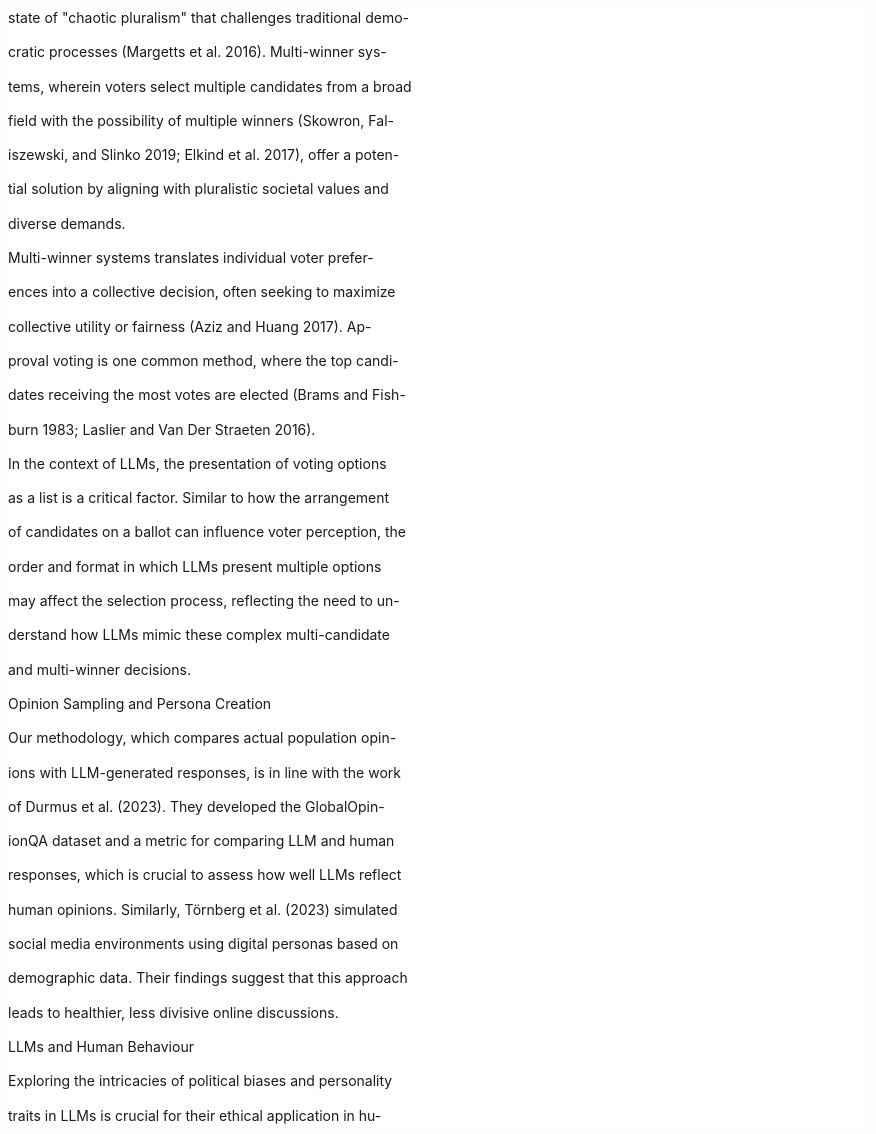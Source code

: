 state of "chaotic pluralism" that challenges traditional demo-

cratic processes (Margetts et al. 2016). Multi-winner sys-

tems, wherein voters select multiple candidates from a broad

field with the possibility of multiple winners (Skowron, Fal-

iszewski, and Slinko 2019; Elkind et al. 2017), offer a poten-

tial solution by aligning with pluralistic societal values and

diverse demands.

Multi-winner systems translates individual voter prefer-

ences into a collective decision, often seeking to maximize

collective utility or fairness (Aziz and Huang 2017). Ap-

proval voting is one common method, where the top candi-

dates receiving the most votes are elected (Brams and Fish-

burn 1983; Laslier and Van Der Straeten 2016).

In the context of LLMs, the presentation of voting options

as a list is a critical factor. Similar to how the arrangement

of candidates on a ballot can influence voter perception, the

order and format in which LLMs present multiple options

may affect the selection process, reflecting the need to un-

derstand how LLMs mimic these complex multi-candidate

and multi-winner decisions.

Opinion Sampling and Persona Creation

Our methodology, which compares actual population opin-

ions with LLM-generated responses, is in line with the work

of Durmus et al. (2023). They developed the GlobalOpin-

ionQA dataset and a metric for comparing LLM and human

responses, which is crucial to assess how well LLMs reflect

human opinions. Similarly, Törnberg et al. (2023) simulated

social media environments using digital personas based on

demographic data. Their findings suggest that this approach

leads to healthier, less divisive online discussions.

LLMs and Human Behaviour

Exploring the intricacies of political biases and personality

traits in LLMs is crucial for their ethical application in hu-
■ ■ ■
■ **ACTION ITEM**
Reproduce exactly the lines from the one with "ions with LLM-generated" through the last line of the entries, keeping both of those lines and nothing else.

■ **OUTPUT FOR THIS EXERCISE**
ions with LLM-generated responses, is in line with the work

of Durmus et al. (2023). They developed the GlobalOpin-

ionQA dataset and a metric for comparing LLM and human

responses, which is crucial to assess how well LLMs reflect

human opinions. Similarly, Törnberg et al. (2023) simulated

social media environments using digital personas based on

demographic data. Their findings suggest that this approach

leads to healthier, less divisive online discussions.

LLMs and Human Behaviour

Exploring the intricacies of political biases and personality

traits in LLMs is crucial for their ethical application in hu-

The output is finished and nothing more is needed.